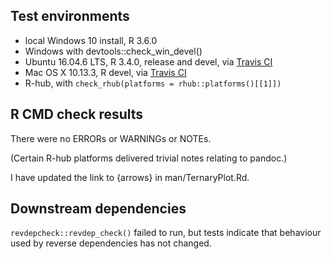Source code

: ## Test environments
* local Windows 10 install, R 3.6.0
* Windows with devtools::check_win_devel()
* Ubuntu 16.04.6 LTS, R 3.4.0, release and devel, via [Travis CI](https://travis-ci.org/ms609/Ternary)
* Mac OS X 10.13.3, R devel, via [Travis CI](https://travis-ci.org/ms609/Ternary)
* R-hub, with `check_rhub(platforms = rhub::platforms()[[1]])`

## R CMD check results
There were no ERRORs or WARNINGs or NOTEs.

(Certain R-hub platforms delivered trivial notes relating to pandoc.)

I have updated the link to {arrows} in man/TernaryPlot.Rd.

## Downstream dependencies

`revdepcheck::revdep_check()` failed to run, but tests indicate that 
behaviour used by reverse dependencies has not changed.

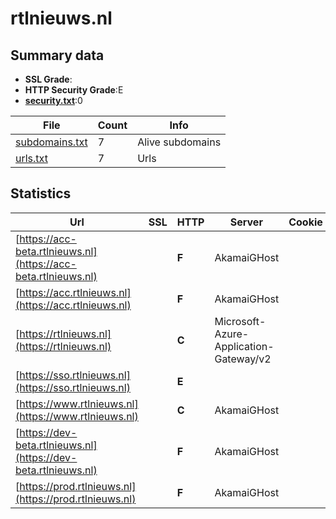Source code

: 

# rtlnieuws.nl
## Summary data


 - **SSL Grade**:
 - **HTTP Security Grade**:E
 - **[security.txt](https://www.digitaleoverheid.nl/nieuws/standaard-security-txt-nu-verplicht-voor-overheid/)**:0


| File       | Count | Info |
|------------|-------|------|
|[subdomains.txt](/data/rtlnieuws.nl/subdomains.txt)|7|Alive subdomains|
|[urls.txt](/data/rtlnieuws.nl/urls.txt)|7|Urls|


## Statistics


| Url | SSL | HTTP | Server | Cookie | HSTS | CORS | CTO | CSP | XFO | XXP | RP |FP| Tech |Title |
|--------|-------|-------|------|------|------|------|------|------|------|------|------|------|------|------|
|[https://acc-beta.rtlnieuws.nl](https://acc-beta.rtlnieuws.nl)| | **F**|AkamaiGHost| | | | | | | | :white_check_mark: | |Basic|Access Denied|
|[https://acc.rtlnieuws.nl](https://acc.rtlnieuws.nl)| | **F**|AkamaiGHost| | | | | | | | :white_check_mark: | |Basic|Access Denied|
|[https://rtlnieuws.nl](https://rtlnieuws.nl)| | **C**|Microsoft-Azure-Application-Gateway/v2| |:white_check_mark: | :warning:| | | :white_check_mark: | | :white_check_mark: | ||301 Moved Perman...|
|[https://sso.rtlnieuws.nl](https://sso.rtlnieuws.nl)| | **E**|| | | | | | | | :white_check_mark: | |||
|[https://www.rtlnieuws.nl](https://www.rtlnieuws.nl)| | **C**|AkamaiGHost| |:white_check_mark: | :warning:| | | :white_check_mark: | | :white_check_mark: | |||
|[https://dev-beta.rtlnieuws.nl](https://dev-beta.rtlnieuws.nl)| | **F**|AkamaiGHost| | | | | | | | :white_check_mark: | |Basic|Access Denied|
|[https://prod.rtlnieuws.nl](https://prod.rtlnieuws.nl)| | **F**|AkamaiGHost| | | | | | | | :white_check_mark: | |Basic|Access Denied|


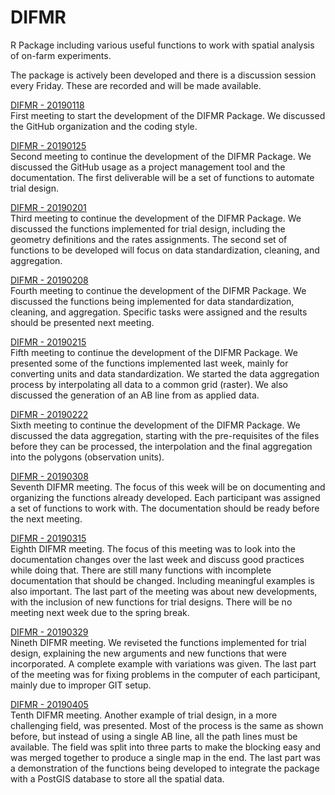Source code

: # DIFMR
R Package including various useful functions to work with spatial analysis of on-farm experiments.

The package is actively been developed and there is a discussion session every Friday. These are recorded and will be made available.

[DIFMR - 20190118](https://mediaspace.illinois.edu/media/t/1_a6hgsx13)  
First meeting to start the development of the DIFMR Package. We discussed the GitHub organization and the coding style.

[DIFMR - 20190125](https://mediaspace.illinois.edu/media/t/1_vpri95c1)  
Second meeting to continue the development of the DIFMR Package. We discussed the GitHub usage as a project management tool and the documentation. The first deliverable will be a set of functions to automate trial design.

[DIFMR - 20190201](https://mediaspace.illinois.edu/media/t/1_ves13fxj/)  
Third meeting to continue the development of the DIFMR Package. We discussed the functions implemented for trial design, including the geometry definitions and the rates assignments. The second set of functions to be developed will focus on data standardization, cleaning, and aggregation.

[DIFMR - 20190208](https://mediaspace.illinois.edu/media/t/0_88uubhgd/)  
Fourth meeting to continue the development of the DIFMR Package. We discussed the functions being implemented for data standardization, cleaning, and aggregation. Specific tasks were assigned and the results should be presented next meeting.  

[DIFMR - 20190215](https://mediaspace.illinois.edu/media/t/1_d0scil09)  
Fifth meeting to continue the development of the DIFMR Package. We presented some of the functions implemented last week, mainly for converting units and data standardization. We started the data aggregation process by interpolating all data to a common grid (raster). We also discussed the generation of an AB line from as applied data.  

[DIFMR - 20190222](https://mediaspace.illinois.edu/media/t/1_mpl4pf2y)  
Sixth meeting to continue the development of the DIFMR Package. We discussed the data aggregation, starting with the pre-requisites of the files before they can be processed, the interpolation and the final aggregation into the polygons (observation units).  

[DIFMR - 20190308](https://mediaspace.illinois.edu/media/t/1_mo5goc4b)  
Seventh DIFMR meeting. The focus of this week will be on documenting and organizing the functions already developed. Each participant was assigned a set of functions to work with. The documentation should be ready before the next meeting.

[DIFMR - 20190315](https://mediaspace.illinois.edu/media/t/1_rd3ufcj7)  
Eighth DIFMR meeting. The focus of this meeting was to look into the documentation changes over the last week and discuss good practices while doing that. There are still many functions with incomplete documentation that should be changed. Including meaningful examples is also important. The last part of the meeting was about new developments, with the inclusion of new functions for trial designs. There will be no meeting next week due to the spring break.  

[DIFMR - 20190329](https://mediaspace.illinois.edu/media/t/1_34033upr)  
Nineth DIFMR meeting. We reviseted the functions implemented for trial design, explaining the new arguments and new functions that were incorporated. A complete example with variations was given. The last part of the meeting was for fixing problems in the computer of each participant, mainly due to improper GIT setup. 

[DIFMR - 20190405](https://mediaspace.illinois.edu/media/t/1_scjqyp22)  
Tenth DIFMR meeting. Another example of trial design, in a more challenging field, was presented. Most of the process is the same as shown before, but instead of using a single AB line, all the path lines must be available. The field was split into three parts to make the blocking easy and was merged together to produce a single map in the end. The last part was a demonstration of the functions being developed to integrate the package with a PostGIS database to store all the spatial data. 

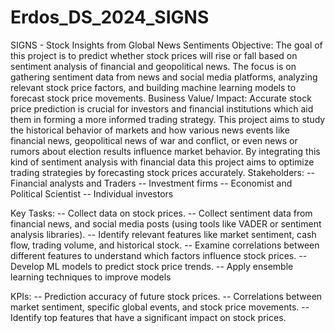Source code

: # Erdos_DS_2024_SIGNS

SIGNS - Stock Insights from Global News Sentiments
Objective:
The goal of this project is to predict whether stock prices will rise or fall based on sentiment analysis of financial and geopolitical news. The focus is on gathering sentiment data from news and social media platforms, analyzing relevant stock price factors, and building machine learning models to forecast stock price movements.
Business Value/ Impact: 
Accurate stock price prediction is crucial for investors and financial institutions which aid them in forming a more informed trading strategy. This project aims to study the historical behavior of markets and how various news events like financial news, geopolitical news of war and conflict, or even news or rumors about election results influence market behavior. By integrating this kind of sentiment analysis with financial data this project aims to optimize trading strategies by forecasting stock prices accurately. 
Stakeholders:
-- Financial analysts and Traders
-- Investment firms 
-- Economist and Political Scientist 
-- Individual investors 

Key Tasks:
-- Collect data on stock prices.
-- Collect sentiment data from financial news, and social media posts (using tools like VADER or sentiment analysis libraries).
-- Identify relevant features like market sentiment, cash flow, trading volume, and historical stock. 
-- Examine correlations between different features to understand which factors influence stock prices.
-- Develop ML models to predict stock price trends.
-- Apply ensemble learning techniques to improve models

KPIs:
-- Prediction accuracy of future stock prices.
-- Correlations between market sentiment, specific global events, and stock price movements.
-- Identify top features that have a significant impact on stock prices. 
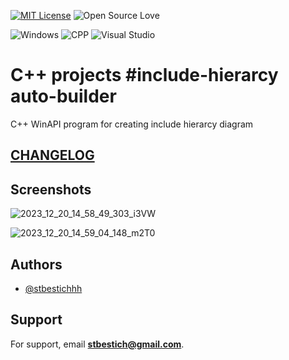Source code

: [![MIT License](https://img.shields.io/badge/License-MIT-green.svg)](LICENSE)
![Open Source Love](https://badges.frapsoft.com/os/v1/open-source.svg?v=103)

![Windows](https://img.shields.io/badge/Windows-0078D6?style=for-the-badge&logo=windows&logoColor=white)
![CPP](https://img.shields.io/badge/C%2B%2B-00599C?style=for-the-badge&logo=c%2B%2B&logoColor=white)
![Visual Studio](https://img.shields.io/badge/Visual_Studio-5C2D91?style=for-the-badge&logo=visual%20studio&logoColor=white)

# C++ projects #include-hierarcy auto-builder

C++ WinAPI program for creating include hierarcy diagram

## [CHANGELOG](CHANGELOG.md)

## Screenshots

![2023_12_20_14_58_49_303_i3VW](https://github.com/stbestichhh/include-hierarcy_Auto-Builder/assets/93251807/68d76035-4d69-4714-b7f0-f710eb94809d)

![2023_12_20_14_59_04_148_m2T0](https://github.com/stbestichhh/include-hierarcy_Auto-Builder/assets/93251807/c7c282c6-455c-4ace-b95c-a224ad65885a)
  
## Authors

- [@stbestichhh](https://www.github.com/stbestichhh)


## Support

For support, email **[stbestich@gmail.com](mailto:stbestich@gmail.com)**.
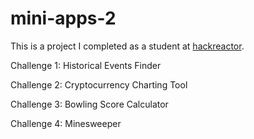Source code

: # mini-apps-2
This is a project I completed as a student at [hackreactor](http://hackreactor.com).

Challenge 1: Historical Events Finder

Challenge 2: Cryptocurrency Charting Tool

Challenge 3: Bowling Score Calculator

Challenge 4: Minesweeper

*-*-*

- [Exercise aim]:
In the entries above, how many lines hold the word "spatial"? State the number and nothing else.

- [Completed task]:
2